Valentin prépara son matériel dans son coin. Il sortit ses guitares qu’il posa sur des supports prévus à cet effet. Il installa son micro, brancha ses amplis. Alors que le groupe s’apprêtait à démarrer la répétition, Valentin entendit la porte qui menait au garage s’ouvrir. Il entendit des pas dans les escaliers, il pensa voir Madame Clopin débarquer, mais ce fut une toute autre personne qui s’incrusta. L’adolescent la connaissait que trop bien cette personne, c’était Justine. Alors qu’il s’apprêtait à manifester son mécontentement, Elsa prit les devants.
- C’est moi qui l’ai invitée Valentin, se justifia l’adolescente. C’est mon amie et j’avais très envie qu’elle soit là.
Le jeune homme ne répondit pas. Il se contenta de lancer un regard noir en direction de la nouvelle venue. Sa colère à l’encontre de sa meilleure amie n’était toujours pas redescendue. De son côté, Justine le lui rendit bien puisqu’elle ne lui adressa pas la parole. Elle fit la bise à son cousin mais choisit ouvertement d’ignorer les deux autres garçons. Visiblement, elle en voulait aussi à Ludo de s’être mêlé à la bagarre.
Durant deux heures, les quatre musiciens enchaînèrent les morceaux. Valentin n’avait rien écrit de nouveau depuis plusieurs mois et par conséquent ils connaissaient leur répertoire par cœur. Le jeune homme le savait qu’il devrait composer de nouvelles chansons pour les futurs concerts à venir.
Alors qu’il rangeait ses guitares, Valentin se souvint de l’affiche aperçue un petit peu plus tôt dans la journée, collée sur une vitre extérieure du CDI. Il commença à en parler à Sam mais ce dernier l’interrompit.
- T’inquiète pas mon pote, les jumeaux m’en ont parlé quand on t’attendait. Je suis chaud aussi pour cette audition. C’est quand déjà ?
- Le 15 octobre, répondit Elsa.
- Ça nous laisse un peu plus d’un mois, précisa Ludo.

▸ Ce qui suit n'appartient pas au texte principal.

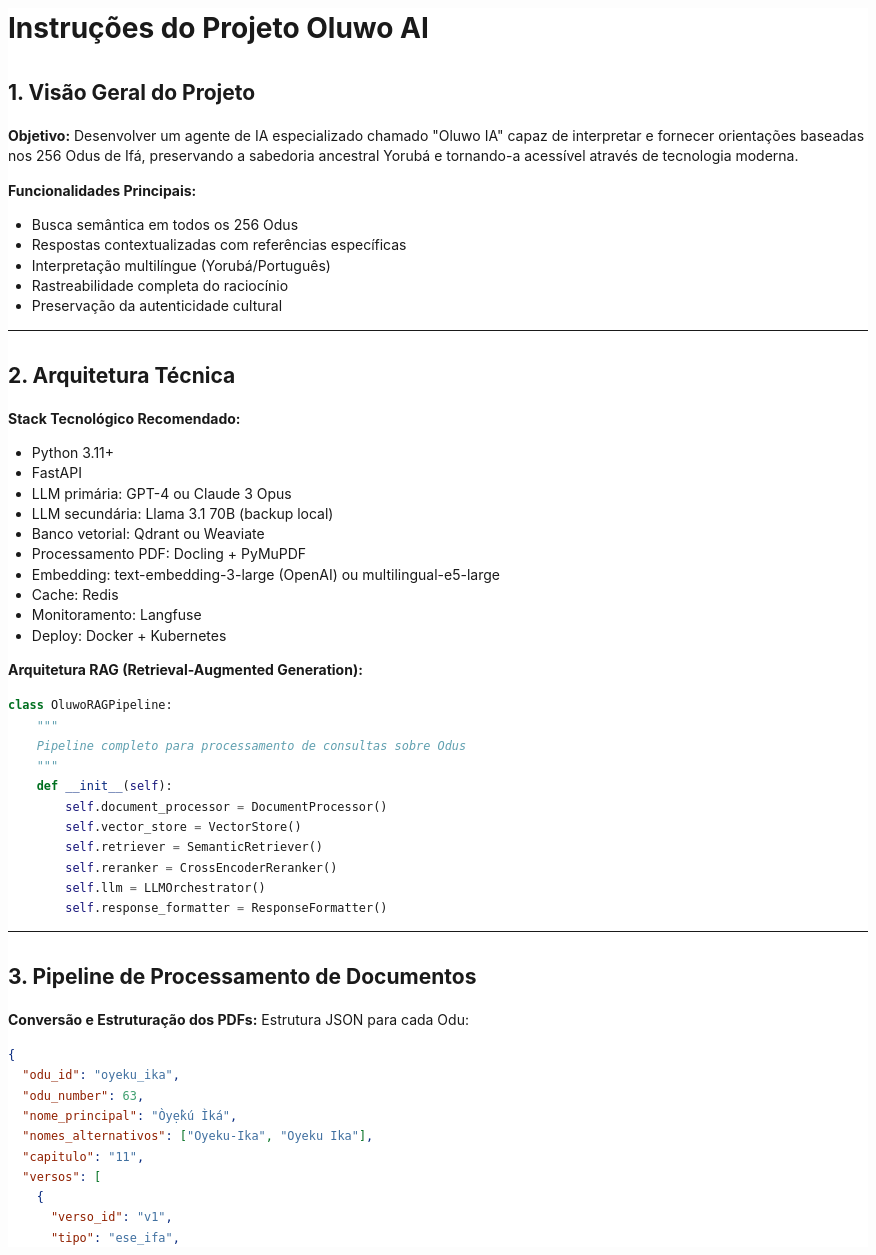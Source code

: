 
# Instruções do Projeto Oluwo AI

## 1. Visão Geral do Projeto
**Objetivo:**
Desenvolver um agente de IA especializado chamado "Oluwo IA" capaz de interpretar e fornecer orientações baseadas nos 256 Odus de Ifá, preservando a sabedoria ancestral Yorubá e tornando-a acessível através de tecnologia moderna.

**Funcionalidades Principais:**
- Busca semântica em todos os 256 Odus
- Respostas contextualizadas com referências específicas
- Interpretação multilíngue (Yorubá/Português)
- Rastreabilidade completa do raciocínio
- Preservação da autenticidade cultural

---

## 2. Arquitetura Técnica
**Stack Tecnológico Recomendado:**
- Python 3.11+
- FastAPI
- LLM primária: GPT-4 ou Claude 3 Opus
- LLM secundária: Llama 3.1 70B (backup local)
- Banco vetorial: Qdrant ou Weaviate
- Processamento PDF: Docling + PyMuPDF
- Embedding: text-embedding-3-large (OpenAI) ou multilingual-e5-large
- Cache: Redis
- Monitoramento: Langfuse
- Deploy: Docker + Kubernetes

**Arquitetura RAG (Retrieval-Augmented Generation):**
```python
class OluwoRAGPipeline:
    """
    Pipeline completo para processamento de consultas sobre Odus
    """
    def __init__(self):
        self.document_processor = DocumentProcessor()
        self.vector_store = VectorStore()
        self.retriever = SemanticRetriever()
        self.reranker = CrossEncoderReranker()
        self.llm = LLMOrchestrator()
        self.response_formatter = ResponseFormatter()
```

---

## 3. Pipeline de Processamento de Documentos
**Conversão e Estruturação dos PDFs:**
Estrutura JSON para cada Odu:
```json
{
  "odu_id": "oyeku_ika",
  "odu_number": 63,
  "nome_principal": "Òyẹ̀kú Ìká",
  "nomes_alternativos": ["Oyeku-Ika", "Oyeku Ika"],
  "capitulo": "11",
  "versos": [
    {
      "verso_id": "v1",
      "tipo": "ese_ifa",
```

- Oui, dit Valentin. Je propose qu’on ne prenne pas de risque et qu’on chante quelque chose qu’on a déjà répété.
- Oui je suis d’accord avec toi mon pote, approuva Sam. Mais si nous sommes pris pour le concert, il faudrait proposer quelque chose de nouveau.
- T’en fais pas, répondit le chanteur. Je vais m’y atteler.
Les musiciens terminèrent de ranger leurs instruments puis se séparèrent. Elsa resta cinq minutes afin de discuter avec Justine.
- On te dépose Val’ ? proposa Ludo.
- Si ça ne dérange pas tes parents je veux bien.
- Non t’inquiète, ce sont eux qui l’ont proposé.
Valentin et les jumeaux quittèrent Sam et Justine qui préféra rester avec son cousin. Les trois adolescents montèrent dans la voiture de Monsieur Roussel. Durant le trajet, les jumeaux racontèrent à leurs parents comment s’était déroulée la répétition. Ils leurs parlèrent également de l’audition à venir. Monsieur et Madame Roussel étaient ravis et Valentin remarqua que leur joie n’était pas feinte. Il avait souvent éprouvé de la jalousie envers ses amis qui étaient toujours soutenus par leurs parents et ce peu importe ce qu’ils entreprenaient.
La voiture s’arrêta sur le trottoir, devant l’allée de la maison des Bouvier. Valentin descendit, salua tout le monde et se dirigea vers chez lui. Il poussa la porte et ce qu’il remarqua l’effraya. Juste devant les escaliers, il y avait deux valises. Valentin savait que trop bien ce que ça signifiait. Ses parents allaient partir en voyage d’affaire et ce dès le soir même. Madame Bouvier descendit les marches. Elle était au téléphone. Elle déposa une bise sur le front de son fils puis prit la direction du garage. Monsieur Bouvier sortit de son bureau et vit son fils pour la première fois de la journée.
- Nous partons pour le week-end. Nous serons de retour mardi dans la soirée. On t’a laissé la carte bleue sur la table au cas où.
- Encore ? exprima Valentin. C’est le troisième week-end d’affilée.
- C’est le travail. Que veux tu que je te dise ?
- Rien, soupira l’adolescent.
Valentin vit son père prendre la direction du garage à son tour. Il entendit la voiture démarrer et quelques secondes après il la vit partir. En un instant il se retrouva seul. Une nouvelle fois.